[[ DATASET RECORDS open ]]

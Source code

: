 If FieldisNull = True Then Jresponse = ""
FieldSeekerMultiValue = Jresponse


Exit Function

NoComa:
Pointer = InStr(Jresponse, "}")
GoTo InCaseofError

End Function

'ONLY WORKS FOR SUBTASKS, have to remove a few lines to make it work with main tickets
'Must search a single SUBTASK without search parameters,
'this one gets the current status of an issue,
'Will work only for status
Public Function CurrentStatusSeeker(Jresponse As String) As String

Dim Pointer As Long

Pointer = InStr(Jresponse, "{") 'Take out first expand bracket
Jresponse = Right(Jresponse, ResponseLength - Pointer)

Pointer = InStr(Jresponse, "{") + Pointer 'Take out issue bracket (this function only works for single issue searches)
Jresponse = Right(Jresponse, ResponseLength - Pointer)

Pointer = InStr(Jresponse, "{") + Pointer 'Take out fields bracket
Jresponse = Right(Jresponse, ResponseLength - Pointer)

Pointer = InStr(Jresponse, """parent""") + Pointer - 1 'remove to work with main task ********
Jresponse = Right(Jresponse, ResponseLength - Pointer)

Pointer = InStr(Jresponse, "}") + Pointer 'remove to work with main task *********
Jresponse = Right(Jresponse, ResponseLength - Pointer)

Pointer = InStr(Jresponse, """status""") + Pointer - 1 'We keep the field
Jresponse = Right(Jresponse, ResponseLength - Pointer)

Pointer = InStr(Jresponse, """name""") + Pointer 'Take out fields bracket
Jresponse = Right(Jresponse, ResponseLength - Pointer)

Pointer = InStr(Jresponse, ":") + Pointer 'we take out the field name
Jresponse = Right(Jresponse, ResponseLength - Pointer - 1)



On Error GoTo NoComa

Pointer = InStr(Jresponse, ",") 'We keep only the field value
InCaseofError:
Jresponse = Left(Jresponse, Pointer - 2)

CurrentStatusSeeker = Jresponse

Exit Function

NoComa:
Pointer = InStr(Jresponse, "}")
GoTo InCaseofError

[[ DATASET RECORDS closed ]]

EXERCISE INSTRUCTIONS: Once a line of the records is found to contain "bracket", copy it out.

SOLUTION TO THIS EXERCISE:
Pointer = InStr(Jresponse, "{") 'Take out first expand bracket
Pointer = InStr(Jresponse, "{") + Pointer 'Take out issue bracket (this function only works for single issue searches)
Pointer = InStr(Jresponse, "{") + Pointer 'Take out fields bracket
Pointer = InStr(Jresponse, """name""") + Pointer 'Take out fields bracket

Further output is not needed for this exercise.